# Pandas

## Introduction 

This notebook introduces one of the most popular modules for data analysis called [Pandas][pandas]. Pandas extends the functionality of [numpy][numpy] which provides the foundation to manipulate multi-dimensional arrays. [Pandas][pandas] utilizes this foundation for data handling, manipulation and analysis. 

It also utilizes [matplotlib][matplotlib] for creating various data visualizations, including standard plots such as box plot, histogram, line plot and scatter plot. 


[numpy]: http://numpy.org 
[pandas]: http://pandas.pydata.org
[matplotlib]:https://matplotlib.org

## Importing Pandas

To import the module we can 

In [None]:
import pandas as pd

In this case we give pandas a name, *pd*. We can access any function within the pandas module by using the convention *pd.function_name*. For example, *pd.DataFrame*, represents the function *DataFrame* defined within the matplotlib module. The name you give pandas is arbitrary. For example, 

import pandas as pand 

mean *pand.DataFrame* will provide the same functionality as *pd.DataFrame*. 

In order for Jupyter notebook to show the plots, we need to invoke a [jupyter magic](https://ipython.readthedocs.io/en/stable/interactive/magics.html), which is a set of jupyter commands that makes life easier. The one we need is 

In [None]:
%matplotlib inline

## Importing Data

Pandas provides a range of functions to import data depending of the file format. In this example, we would like to import data from a *common separated value* (csv) file called *MovieFinances.csv*. 

In [None]:
mfin = pd.read_csv("../input/moviefinance/MovieFinances.csv", header=0)

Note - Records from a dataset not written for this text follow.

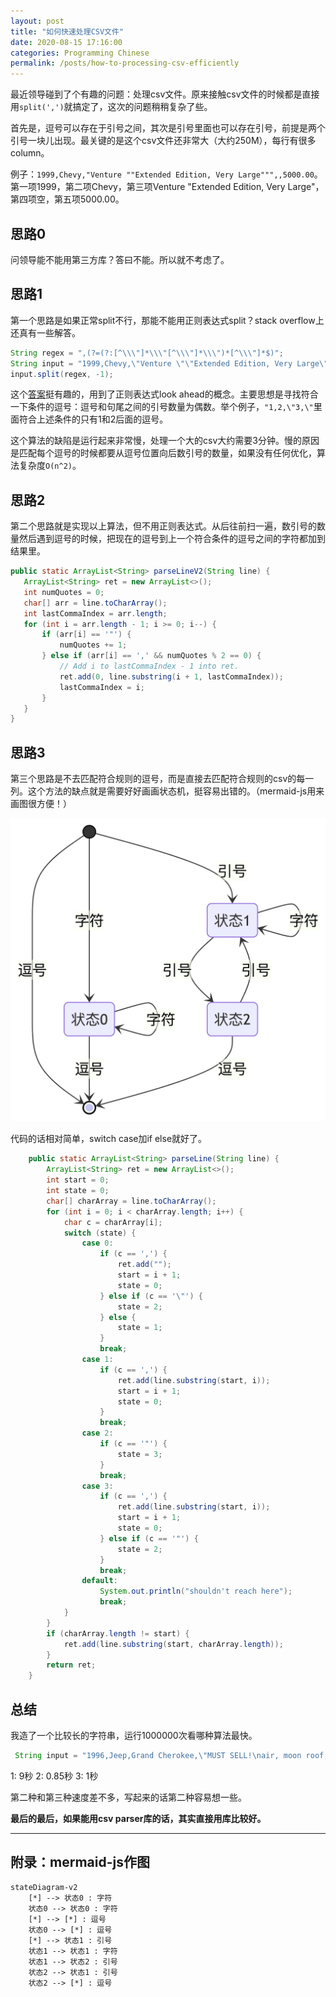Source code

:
 ```yaml
---
layout: post
title: "如何快速处理CSV文件"
date: 2020-08-15 17:16:00
categories: Programming Chinese
permalink: /posts/how-to-processing-csv-efficiently
---
```


最近领导碰到了个有趣的问题：处理csv文件。原来接触csv文件的时候都是直接用`split(',')`就搞定了，这次的问题稍稍复杂了些。

首先是，逗号可以存在于引号之间，其次是引号里面也可以存在引号，前提是两个引号一块儿出现。最关键的是这个csv文件还非常大（大约250M），每行有很多column。

例子：`1999,Chevy,"Venture ""Extended Edition, Very Large""",,5000.00`。第一项1999，第二项Chevy，第三项Venture "Extended Edition, Very Large"，第四项空，第五项5000.00。

## 思路0

问领导能不能用第三方库？答曰不能。所以就不考虑了。

## 思路1

第一个思路是如果正常split不行，那能不能用正则表达式split？stack overflow上还真有一些解答。

```java
String regex = ",(?=(?:[^\\\"]*\\\"[^\\\"]*\\\")*[^\\\"]*$)";
String input = "1999,Chevy,\"Venture \"\"Extended Edition, Very Large\"\"\",,5000.00";
input.split(regex, -1);
```

这个[答案](https://stackoverflow.com/questions/1757065/java-splitting-a-comma-separated-string-but-ignoring-commas-in-quotes)挺有趣的，用到了正则表达式look ahead的概念。主要思想是寻找符合一下条件的逗号：逗号和句尾之间的引号数量为偶数。举个例子，`"1,2,\"3,\"`里面符合上述条件的只有1和2后面的逗号。

这个算法的缺陷是运行起来非常慢，处理一个大的csv大约需要3分钟。慢的原因是匹配每个逗号的时候都要从逗号位置向后数引号的数量，如果没有任何优化，算法复杂度`O(n^2)`。

## 思路2

第二个思路就是实现以上算法，但不用正则表达式。从后往前扫一遍，数引号的数量然后遇到逗号的时候，把现在的逗号到上一个符合条件的逗号之间的字符都加到结果里。

```java
public static ArrayList<String> parseLineV2(String line) {
   ArrayList<String> ret = new ArrayList<>();
   int numQuotes = 0;
   char[] arr = line.toCharArray();
   int lastCommaIndex = arr.length;
   for (int i = arr.length - 1; i >= 0; i--) {
       if (arr[i] == '"') {
           numQuotes += 1;
       } else if (arr[i] == ',' && numQuotes % 2 == 0) {
           // Add i to lastCommaIndex - 1 into ret.
           ret.add(0, line.substring(i + 1, lastCommaIndex));
           lastCommaIndex = i;
       }
   }
}
```

## 思路3

第三个思路是不去匹配符合规则的逗号，而是直接去匹配符合规则的csv的每一列。这个方法的缺点就是需要好好画画状态机，挺容易出错的。（mermaid-js用来画图很方便！）

<img src="/assets/state-machine.png" alt="State Machine" class="responsive" width="700"/>

代码的话相对简单，switch case加if else就好了。

```java
    public static ArrayList<String> parseLine(String line) {
        ArrayList<String> ret = new ArrayList<>();
        int start = 0;
        int state = 0;
        char[] charArray = line.toCharArray();
        for (int i = 0; i < charArray.length; i++) {
            char c = charArray[i];
            switch (state) {
                case 0:
                    if (c == ',') {
                        ret.add("");
                        start = i + 1;
                        state = 0;
                    } else if (c == '\"') {
                        state = 2;
                    } else {
                        state = 1;
                    }
                    break;
                case 1:
                    if (c == ',') {
                        ret.add(line.substring(start, i));
                        start = i + 1;
                        state = 0;
                    }
                    break;
                case 2:
                    if (c == '"') {
                        state = 3;
                    }
                    break;
                case 3:
                    if (c == ',') {
                        ret.add(line.substring(start, i));
                        start = i + 1;
                        state = 0;
                    } else if (c == '"') {
                        state = 2;
                    }
                    break;
                default:
                    System.out.println("shouldn't reach here");
                    break;
            }
        }
        if (charArray.length != start) {
            ret.add(line.substring(start, charArray.length));
        }
        return ret;
    }
```

## 总结

我造了一个比较长的字符串，运行1000000次看哪种算法最快。

```java
 String input = "1996,Jeep,Grand Cherokee,\"MUST SELL!\nair, moon roof, loaded\",4799.00,1,2,3,,4,,123,,5,\"hello, world\",\"hello, world\",6,,\"hello, world\",,8,,\"hello, world\",,";
```

1: 9秒
2: 0.85秒
3: 1秒

第二种和第三种速度差不多，写起来的话第二种容易想一些。

**最后的最后，如果能用csv parser库的话，其实直接用库比较好。**

-------------

## 附录：mermaid-js作图

```
stateDiagram-v2
    [*] --> 状态0 : 字符
    状态0 --> 状态0 : 字符
    [*] --> [*] : 逗号
    状态0 --> [*] : 逗号
    [*] --> 状态1 : 引号
    状态1 --> 状态1 : 字符
    状态1 --> 状态2 : 引号
    状态2 --> 状态1 : 引号
    状态2 --> [*] : 逗号
```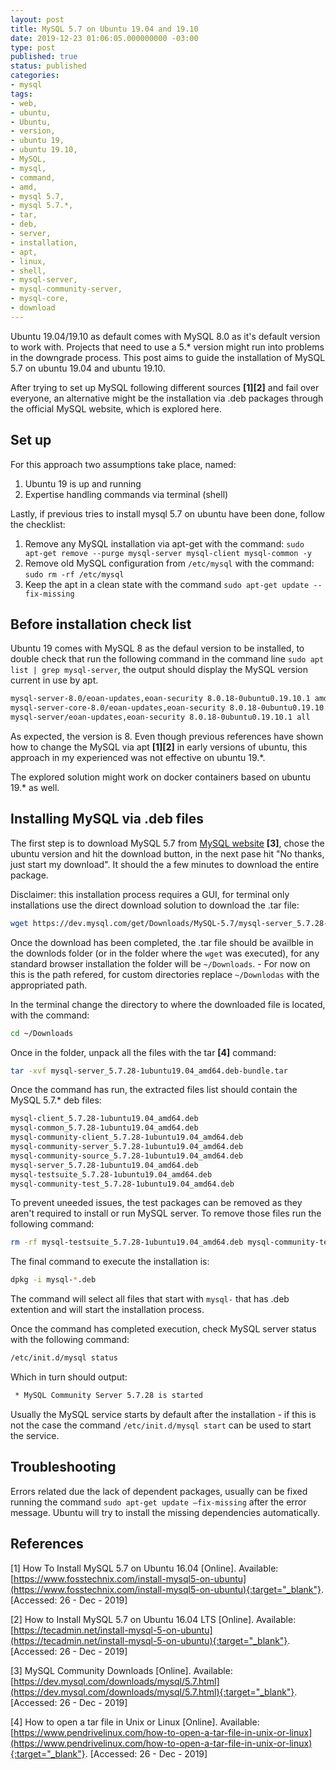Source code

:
 ```yaml
---
layout: post
title: MySQL 5.7 on Ubuntu 19.04 and 19.10
date: 2019-12-23 01:06:05.000000000 -03:00
type: post
published: true
status: published
categories:
- mysql
tags:
- web,
- ubuntu,
- Ubuntu,
- version,
- ubuntu 19,
- ubuntu 19.10,
- MySQL,
- mysql,
- command,
- amd,
- mysql 5.7,
- mysql 5.7.*,
- tar,
- deb,
- server,
- installation,
- apt,
- linux,
- shell,
- mysql-server,
- mysql-community-server,
- mysql-core,
- download
---
```


Ubuntu 19.04/19.10 as default comes with MySQL 8.0 as it's default version to work with.
Projects that need to use a 5.* version might run into problems in the downgrade
process. This post aims to guide the installation of MySQL 5.7 on ubuntu 19.04
and ubuntu 19.10.

After trying to set up MySQL following different sources **[1][2]** and fail over everyone,
an alternative might be the installation via .deb packages through the official
MySQL website, which is explored here.

## Set up

For this approach two assumptions take place, named:

1. Ubuntu 19 is up and running
2. Expertise handling commands via terminal (shell)

Lastly, if previous tries to install mysql 5.7 on ubuntu have been done, follow
the checklist:

1. Remove any MySQL installation via apt-get with the command: `sudo apt-get remove --purge mysql-server mysql-client mysql-common -y`
2. Remove old MySQL configuration from `/etc/mysql` with the command: `sudo rm -rf /etc/mysql`
3. Keep the apt in a clean state with the command `sudo apt-get update --fix-missing`

## Before installation check list

Ubuntu 19 comes with MySQL 8 as the defaul version to be installed, to double check that
run the following command in the command line `sudo apt list | grep mysql-server`,
the output should display the MySQL version current in use by apt.

```sh
mysql-server-8.0/eoan-updates,eoan-security 8.0.18-0ubuntu0.19.10.1 amd64
mysql-server-core-8.0/eoan-updates,eoan-security 8.0.18-0ubuntu0.19.10.1 amd64
mysql-server/eoan-updates,eoan-security 8.0.18-0ubuntu0.19.10.1 all
```

As expected, the version is 8. Even though previous references have shown how
to change the MySQL via apt **[1][2]** in early versions of ubuntu, this approach in my
experienced was not effective on ubuntu 19.*.

The explored solution might work on docker containers based on ubuntu 19.* as well.

## Installing MySQL via .deb files

The first step is to download MySQL 5.7 from [MySQL website](https://www.cyberpratibha.com/how-to-install-mysql-in-ubuntu) **[3]**,
chose the ubuntu version and hit the download button, in the next pase hit "No thanks, just start my download". It should the a few minutes
to download the entire package.

Disclaimer: this installation process requires a GUI, for terminal only installations
use the direct download solution to download the .tar file:

```sh
wget https://dev.mysql.com/get/Downloads/MySQL-5.7/mysql-server_5.7.28-1ubuntu19.04_amd64.deb-bundle.tar
```

Once the download has been completed, the .tar file should be availble in the
downlods folder (or in the folder where the `wget` was executed), for any standard browser
installation the folder will be `~/Downloads`. - For now on this is the path
refered, for custom directories replace `~/Downlodas` with the appropriated path.

In the terminal change the directory to where the downloaded file is located,
with the command:

```sh
cd ~/Downloads
```

Once in the folder, unpack all the files with the tar **[4]** command:

```sh
tar -xvf mysql-server_5.7.28-1ubuntu19.04_amd64.deb-bundle.tar
```

Once the command has run, the extracted files list should contain the MySQL 5.7.*
deb files:

```sh
mysql-client_5.7.28-1ubuntu19.04_amd64.deb
mysql-common_5.7.28-1ubuntu19.04_amd64.deb
mysql-community-client_5.7.28-1ubuntu19.04_amd64.deb
mysql-community-server_5.7.28-1ubuntu19.04_amd64.deb
mysql-community-source_5.7.28-1ubuntu19.04_amd64.deb
mysql-server_5.7.28-1ubuntu19.04_amd64.deb
mysql-testsuite_5.7.28-1ubuntu19.04_amd64.deb
mysql-community-test_5.7.28-1ubuntu19.04_amd64.deb
```

To prevent uneeded issues, the test packages can be removed as they aren't
required to install or run MySQL server. To remove those files run the
following command:

```sh
rm -rf mysql-testsuite_5.7.28-1ubuntu19.04_amd64.deb mysql-community-test_5.7.28-1ubuntu19.04_amd64.deb
```

The final command to execute the installation is:

```sh
dpkg -i mysql-*.deb
```

The command will select all files that start with `mysql-` that has .deb extention
and will start the installation process.

Once the command has completed execution, check MySQL server status with
the following command:

```sh
/etc/init.d/mysql status
```

Which in turn should output:

```sh
 * MySQL Community Server 5.7.28 is started
```

Usually the MySQL service starts by default after the installation - if this is
not the case the command `/etc/init.d/mysql start` can be used to start the
service.

## Troubleshooting

Errors related due the lack of dependent packages, usually can be fixed
running the command `sudo apt-get update –fix-missing` after the
error message. Ubuntu will try to install the missing dependencies automatically.

## References

[1] How To Install MySQL 5.7 on Ubuntu 16.04 [Online]. Available: [https://www.fosstechnix.com/install-mysql5-on-ubuntu](https://www.fosstechnix.com/install-mysql5-on-ubuntu){:target="_blank"}. [Accessed: 26 - Dec - 2019]

[2]  How to Install MySQL 5.7 on Ubuntu 16.04 LTS [Online]. Available: [https://tecadmin.net/install-mysql-5-on-ubuntu](https://tecadmin.net/install-mysql-5-on-ubuntu){:target="_blank"}. [Accessed: 26 - Dec - 2019]

[3] MySQL Community Downloads [Online]. Available: [https://dev.mysql.com/downloads/mysql/5.7.html](https://dev.mysql.com/downloads/mysql/5.7.html){:target="_blank"}. [Accessed: 26 - Dec - 2019]

[4] How to open a tar file in Unix or Linux [Online]. Available: [https://www.pendrivelinux.com/how-to-open-a-tar-file-in-unix-or-linux](https://www.pendrivelinux.com/how-to-open-a-tar-file-in-unix-or-linux){:target="_blank"}. [Accessed: 26 - Dec - 2019]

The function above import the data from the file into the variable *mfin*, which is a **dataframe**. The *header=0* option informed pandas that the first row contains column names. 

**Note** Python is 0-index. This means index starts from 0 rather than 1. 

One way to inspect if the data has been import correctly is to use the *head* and *tail* functions. *head(n)* lists the first $n$ rows of data whereas *tail(n)* shows the last $n$ rows. These functions are associated with the dataframe, so to use it we write

*mfin.head(5)*

to show the first 5 rows of data. 

In [None]:
mfin.head(15)

Similarly, *mfin.tail(3)* shows the last 3 rows of data. 

In [None]:
mfin.tail(5)

## Getting Meta-Data

We can start inspecting our dataset by gathering some of the *meta-data* such as the number of observations (number of rows) and number of variables (number of columns). 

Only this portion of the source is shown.